Recently, blockade experiments demonstrated that 2-18F-fluorofolic acid is efficiently and specifically taken up by tumor cells.16 However, the radioisotope 18F, which is com-monly obtained from a cyclotron, is expensive and difficult to manage. In contrast, 68Ga might be obtained from a 68Ge/68Ga generator system, which is easy to use, portable, and does not require an expensive cyclotron on site. Thus, the radioisotope 68Ga can be produced easily. 68Ga-NOTA-HT2-folate was prepared within 30 min of total labeling time. The uptake effect of folic acid-conjugated HT2 on KB tumor-bearing mice was confirmed by PET analysis using 68Ga labeled HT2-folate. No tumor uptake was apparent in 68Ga-NOTA-HT2-injected tumor-bearing mice. However, our novel radioligand 68Ga-NOTA-HT2-folate showed significant uptake by FR-positive tumor cells at 1 h after injection through MicroPET imaging; this result was correlated with the biodistribution study results. Thus, the radioligand sup-ports efficient imaging of FR-positive tumors in mouse models. In addition, FRs are significantly overexpressed in most human tumors.

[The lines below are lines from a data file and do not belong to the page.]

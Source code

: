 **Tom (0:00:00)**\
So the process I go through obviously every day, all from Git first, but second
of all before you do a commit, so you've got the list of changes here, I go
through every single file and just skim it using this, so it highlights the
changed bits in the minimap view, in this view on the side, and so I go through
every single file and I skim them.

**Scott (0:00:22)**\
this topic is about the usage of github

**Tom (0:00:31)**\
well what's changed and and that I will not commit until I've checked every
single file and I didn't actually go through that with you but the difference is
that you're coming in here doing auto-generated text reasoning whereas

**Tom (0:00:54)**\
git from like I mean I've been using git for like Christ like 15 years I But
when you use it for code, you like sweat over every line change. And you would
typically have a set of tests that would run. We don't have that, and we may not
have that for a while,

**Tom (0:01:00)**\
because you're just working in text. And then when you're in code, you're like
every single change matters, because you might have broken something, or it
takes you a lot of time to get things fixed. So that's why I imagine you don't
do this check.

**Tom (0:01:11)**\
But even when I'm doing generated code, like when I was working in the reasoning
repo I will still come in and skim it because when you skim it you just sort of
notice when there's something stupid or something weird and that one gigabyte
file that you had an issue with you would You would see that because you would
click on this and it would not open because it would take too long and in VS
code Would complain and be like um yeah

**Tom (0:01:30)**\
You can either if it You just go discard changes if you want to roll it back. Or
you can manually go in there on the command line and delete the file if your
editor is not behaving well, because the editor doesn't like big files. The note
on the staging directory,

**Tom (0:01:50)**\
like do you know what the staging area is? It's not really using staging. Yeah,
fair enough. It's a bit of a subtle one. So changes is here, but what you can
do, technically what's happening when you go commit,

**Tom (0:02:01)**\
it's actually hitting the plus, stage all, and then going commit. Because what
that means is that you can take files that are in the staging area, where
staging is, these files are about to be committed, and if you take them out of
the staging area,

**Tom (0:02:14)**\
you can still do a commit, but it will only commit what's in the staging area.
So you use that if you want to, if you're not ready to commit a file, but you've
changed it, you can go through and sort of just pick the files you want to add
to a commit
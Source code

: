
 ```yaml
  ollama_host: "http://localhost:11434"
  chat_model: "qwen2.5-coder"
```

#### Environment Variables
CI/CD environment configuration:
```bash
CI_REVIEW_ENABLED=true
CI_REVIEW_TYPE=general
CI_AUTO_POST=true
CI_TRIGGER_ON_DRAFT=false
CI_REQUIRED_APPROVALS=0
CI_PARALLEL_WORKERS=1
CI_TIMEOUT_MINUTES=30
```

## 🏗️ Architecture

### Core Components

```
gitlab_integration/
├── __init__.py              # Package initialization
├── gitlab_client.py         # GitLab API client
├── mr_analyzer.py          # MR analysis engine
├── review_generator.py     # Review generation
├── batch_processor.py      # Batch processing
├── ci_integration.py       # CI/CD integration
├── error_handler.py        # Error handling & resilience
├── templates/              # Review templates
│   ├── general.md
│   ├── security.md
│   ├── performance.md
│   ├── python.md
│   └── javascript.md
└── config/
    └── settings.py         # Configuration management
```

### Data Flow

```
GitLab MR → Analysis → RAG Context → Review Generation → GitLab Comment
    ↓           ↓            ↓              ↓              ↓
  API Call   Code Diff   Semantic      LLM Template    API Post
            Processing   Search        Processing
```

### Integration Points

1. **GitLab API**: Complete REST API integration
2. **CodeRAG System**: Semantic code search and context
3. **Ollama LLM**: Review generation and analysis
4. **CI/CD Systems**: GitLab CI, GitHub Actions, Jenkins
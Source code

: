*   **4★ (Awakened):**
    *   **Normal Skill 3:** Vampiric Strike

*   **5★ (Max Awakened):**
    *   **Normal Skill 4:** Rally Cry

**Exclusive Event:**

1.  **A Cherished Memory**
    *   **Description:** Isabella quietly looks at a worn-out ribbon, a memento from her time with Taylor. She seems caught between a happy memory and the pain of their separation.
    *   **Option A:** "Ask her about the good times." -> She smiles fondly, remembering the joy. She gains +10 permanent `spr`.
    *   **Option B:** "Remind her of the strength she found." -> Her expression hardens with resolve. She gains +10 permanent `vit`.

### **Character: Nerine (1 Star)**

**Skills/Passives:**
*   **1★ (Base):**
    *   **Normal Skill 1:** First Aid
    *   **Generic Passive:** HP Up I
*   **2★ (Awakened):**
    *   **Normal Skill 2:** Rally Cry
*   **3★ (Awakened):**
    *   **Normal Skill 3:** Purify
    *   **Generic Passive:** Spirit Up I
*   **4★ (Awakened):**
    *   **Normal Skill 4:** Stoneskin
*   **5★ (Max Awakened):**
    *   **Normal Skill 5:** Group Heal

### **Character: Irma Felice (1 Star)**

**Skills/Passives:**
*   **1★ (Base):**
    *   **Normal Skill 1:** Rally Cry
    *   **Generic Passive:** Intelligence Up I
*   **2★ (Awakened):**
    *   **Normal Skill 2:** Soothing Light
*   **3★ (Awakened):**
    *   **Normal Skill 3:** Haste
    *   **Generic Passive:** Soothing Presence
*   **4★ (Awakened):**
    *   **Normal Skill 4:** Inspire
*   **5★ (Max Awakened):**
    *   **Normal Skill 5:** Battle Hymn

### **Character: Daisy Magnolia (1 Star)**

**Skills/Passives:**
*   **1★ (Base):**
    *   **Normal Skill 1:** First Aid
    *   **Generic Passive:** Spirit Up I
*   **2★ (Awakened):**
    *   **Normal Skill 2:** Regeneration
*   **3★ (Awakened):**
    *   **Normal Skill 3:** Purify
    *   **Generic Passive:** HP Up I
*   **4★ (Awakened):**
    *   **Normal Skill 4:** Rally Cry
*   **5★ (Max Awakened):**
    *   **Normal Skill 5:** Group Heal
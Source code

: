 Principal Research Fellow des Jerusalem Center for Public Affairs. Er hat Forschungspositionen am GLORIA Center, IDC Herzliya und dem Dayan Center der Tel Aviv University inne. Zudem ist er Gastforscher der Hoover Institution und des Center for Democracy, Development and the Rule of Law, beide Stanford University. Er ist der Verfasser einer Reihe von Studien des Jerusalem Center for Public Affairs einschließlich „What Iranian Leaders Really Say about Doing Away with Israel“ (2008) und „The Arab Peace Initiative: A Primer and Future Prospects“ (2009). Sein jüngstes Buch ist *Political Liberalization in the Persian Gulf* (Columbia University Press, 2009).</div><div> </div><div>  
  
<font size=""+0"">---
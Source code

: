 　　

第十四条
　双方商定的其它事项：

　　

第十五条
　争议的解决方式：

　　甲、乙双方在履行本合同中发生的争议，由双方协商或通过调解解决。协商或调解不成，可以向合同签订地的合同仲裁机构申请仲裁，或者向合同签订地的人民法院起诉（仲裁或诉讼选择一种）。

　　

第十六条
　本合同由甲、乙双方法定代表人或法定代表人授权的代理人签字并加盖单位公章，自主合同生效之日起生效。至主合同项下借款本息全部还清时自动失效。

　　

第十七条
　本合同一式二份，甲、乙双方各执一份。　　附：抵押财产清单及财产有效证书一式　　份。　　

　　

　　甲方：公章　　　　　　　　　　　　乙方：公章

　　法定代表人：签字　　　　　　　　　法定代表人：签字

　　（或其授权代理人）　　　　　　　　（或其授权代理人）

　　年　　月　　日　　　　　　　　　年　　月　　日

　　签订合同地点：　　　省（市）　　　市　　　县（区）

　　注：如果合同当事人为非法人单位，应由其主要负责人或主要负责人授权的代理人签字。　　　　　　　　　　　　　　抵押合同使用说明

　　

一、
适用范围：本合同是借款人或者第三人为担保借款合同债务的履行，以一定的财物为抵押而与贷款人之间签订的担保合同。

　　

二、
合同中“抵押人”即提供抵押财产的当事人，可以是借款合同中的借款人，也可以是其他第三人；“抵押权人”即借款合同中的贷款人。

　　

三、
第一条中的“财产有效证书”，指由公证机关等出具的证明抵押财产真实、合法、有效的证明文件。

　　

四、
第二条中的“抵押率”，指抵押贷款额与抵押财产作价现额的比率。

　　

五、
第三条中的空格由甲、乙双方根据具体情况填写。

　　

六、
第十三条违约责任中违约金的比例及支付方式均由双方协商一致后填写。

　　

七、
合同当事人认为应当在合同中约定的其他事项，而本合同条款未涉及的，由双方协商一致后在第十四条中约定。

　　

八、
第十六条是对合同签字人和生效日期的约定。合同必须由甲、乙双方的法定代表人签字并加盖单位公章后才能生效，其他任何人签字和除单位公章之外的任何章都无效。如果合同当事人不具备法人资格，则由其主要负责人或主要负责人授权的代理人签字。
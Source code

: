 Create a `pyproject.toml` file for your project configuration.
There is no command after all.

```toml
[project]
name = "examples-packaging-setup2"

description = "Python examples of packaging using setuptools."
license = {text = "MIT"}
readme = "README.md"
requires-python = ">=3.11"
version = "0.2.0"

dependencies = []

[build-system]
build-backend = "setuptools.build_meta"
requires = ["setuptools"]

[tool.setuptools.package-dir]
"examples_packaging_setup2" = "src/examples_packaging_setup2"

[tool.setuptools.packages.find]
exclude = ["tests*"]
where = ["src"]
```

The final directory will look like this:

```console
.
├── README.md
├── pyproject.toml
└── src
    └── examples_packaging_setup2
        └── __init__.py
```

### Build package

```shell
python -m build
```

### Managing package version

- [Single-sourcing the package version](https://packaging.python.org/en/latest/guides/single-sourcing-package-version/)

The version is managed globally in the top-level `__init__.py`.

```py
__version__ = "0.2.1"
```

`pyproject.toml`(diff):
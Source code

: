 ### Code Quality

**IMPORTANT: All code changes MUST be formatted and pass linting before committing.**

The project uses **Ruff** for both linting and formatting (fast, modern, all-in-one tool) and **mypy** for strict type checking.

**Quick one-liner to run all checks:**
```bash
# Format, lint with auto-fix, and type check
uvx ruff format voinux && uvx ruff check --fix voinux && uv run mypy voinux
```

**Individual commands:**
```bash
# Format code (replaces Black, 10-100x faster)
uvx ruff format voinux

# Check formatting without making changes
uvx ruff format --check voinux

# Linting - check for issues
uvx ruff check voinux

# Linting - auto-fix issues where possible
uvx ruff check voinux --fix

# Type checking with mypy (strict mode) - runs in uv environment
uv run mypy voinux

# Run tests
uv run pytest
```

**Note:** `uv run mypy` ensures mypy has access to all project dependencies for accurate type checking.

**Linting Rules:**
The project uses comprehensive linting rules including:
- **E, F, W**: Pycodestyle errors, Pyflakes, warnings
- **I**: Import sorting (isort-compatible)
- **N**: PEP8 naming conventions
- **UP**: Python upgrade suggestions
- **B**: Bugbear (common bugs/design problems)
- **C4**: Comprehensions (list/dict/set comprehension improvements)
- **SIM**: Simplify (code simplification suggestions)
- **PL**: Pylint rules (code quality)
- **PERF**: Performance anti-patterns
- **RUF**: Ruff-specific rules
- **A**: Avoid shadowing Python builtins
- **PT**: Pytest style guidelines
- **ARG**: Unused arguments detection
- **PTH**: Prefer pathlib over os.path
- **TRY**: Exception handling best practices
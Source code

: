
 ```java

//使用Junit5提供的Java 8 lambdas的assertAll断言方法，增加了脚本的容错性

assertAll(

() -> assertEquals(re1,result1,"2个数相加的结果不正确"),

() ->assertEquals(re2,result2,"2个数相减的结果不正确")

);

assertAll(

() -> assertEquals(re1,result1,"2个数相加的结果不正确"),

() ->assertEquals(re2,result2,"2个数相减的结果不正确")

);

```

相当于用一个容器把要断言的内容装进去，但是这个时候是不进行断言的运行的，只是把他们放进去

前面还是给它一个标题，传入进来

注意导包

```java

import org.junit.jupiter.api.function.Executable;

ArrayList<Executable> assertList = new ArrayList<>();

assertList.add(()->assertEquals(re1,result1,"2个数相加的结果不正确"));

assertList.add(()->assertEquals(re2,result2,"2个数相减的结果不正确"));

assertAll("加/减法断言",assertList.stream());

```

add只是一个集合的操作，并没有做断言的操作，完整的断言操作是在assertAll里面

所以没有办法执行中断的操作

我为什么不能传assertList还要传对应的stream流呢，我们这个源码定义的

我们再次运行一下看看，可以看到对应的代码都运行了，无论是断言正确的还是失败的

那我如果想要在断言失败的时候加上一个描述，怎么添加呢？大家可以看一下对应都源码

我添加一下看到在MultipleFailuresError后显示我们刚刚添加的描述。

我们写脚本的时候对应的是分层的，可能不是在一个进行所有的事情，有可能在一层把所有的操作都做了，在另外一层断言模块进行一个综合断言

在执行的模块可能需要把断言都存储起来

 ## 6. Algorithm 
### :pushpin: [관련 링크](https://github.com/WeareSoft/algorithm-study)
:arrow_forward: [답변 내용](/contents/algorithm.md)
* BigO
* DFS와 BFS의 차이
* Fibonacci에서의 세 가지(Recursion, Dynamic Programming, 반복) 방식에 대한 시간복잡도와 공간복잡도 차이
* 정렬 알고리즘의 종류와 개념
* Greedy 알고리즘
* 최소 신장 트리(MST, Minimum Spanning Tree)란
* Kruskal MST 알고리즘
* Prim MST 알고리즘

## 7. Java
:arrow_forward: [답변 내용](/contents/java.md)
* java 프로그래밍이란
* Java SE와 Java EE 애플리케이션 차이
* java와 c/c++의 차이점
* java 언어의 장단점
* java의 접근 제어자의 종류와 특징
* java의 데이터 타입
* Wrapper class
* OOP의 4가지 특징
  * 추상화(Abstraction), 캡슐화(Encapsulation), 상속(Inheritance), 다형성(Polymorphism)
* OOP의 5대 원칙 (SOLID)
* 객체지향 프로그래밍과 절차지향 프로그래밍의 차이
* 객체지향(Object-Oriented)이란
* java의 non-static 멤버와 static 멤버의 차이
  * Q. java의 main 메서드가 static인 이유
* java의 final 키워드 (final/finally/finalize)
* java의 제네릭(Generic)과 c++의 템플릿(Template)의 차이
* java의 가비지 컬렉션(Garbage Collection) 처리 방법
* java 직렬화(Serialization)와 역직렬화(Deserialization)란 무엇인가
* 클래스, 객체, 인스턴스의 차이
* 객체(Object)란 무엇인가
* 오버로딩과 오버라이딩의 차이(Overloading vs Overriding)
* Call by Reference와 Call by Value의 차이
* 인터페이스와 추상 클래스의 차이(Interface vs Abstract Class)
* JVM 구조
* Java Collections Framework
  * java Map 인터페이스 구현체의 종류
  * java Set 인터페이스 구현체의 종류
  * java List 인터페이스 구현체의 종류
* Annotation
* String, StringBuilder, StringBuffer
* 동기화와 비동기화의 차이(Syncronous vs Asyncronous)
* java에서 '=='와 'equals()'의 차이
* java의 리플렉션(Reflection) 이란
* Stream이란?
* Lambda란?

In our study, radiolabeled folate-conjugated protein (68Ga-NOTA-HT2-folate) provided more specific and selective cancer detection than HT2 protein alone, as folate receptor binding improved HT2 targeting. Kang et al. demonstrated the MMP inhibitory activity of HT2. Our results indicated time-dependent, improved tumor uptake of radiolabeled HT2 and HT2-folate, likely because our protein conjugates could bind folate and MMP2 receptors on the cell surface. The folate-conjugated protein provided better diagnostic results than HT2 alone; therefore, the 68Ga-NOTA-HT2-folate radioligand might be a potent imaging agent for use in PET-based tumor diagnosis in preclinical studies. We also suggest the potential utility of the fusion protein as an anticancer agent, and will examine the mechanism of cancer inhibition with the fusion protein in xenograft mice models in the future.
Conclusion
We have found that folic acid conjugation to the HT2 fusion protein enhances targeting and selectivity of the bio-molecule in FR-positive KB tumor cells. The radiolabeled molecule was taken up by FR-positive tumors. Thus, it may be a useful imaging agent for PET-based tumor diagnosis in animal models and preclinical studies. Further studies in animal models are warranted to investigate the antitumor effect of the fusion protein.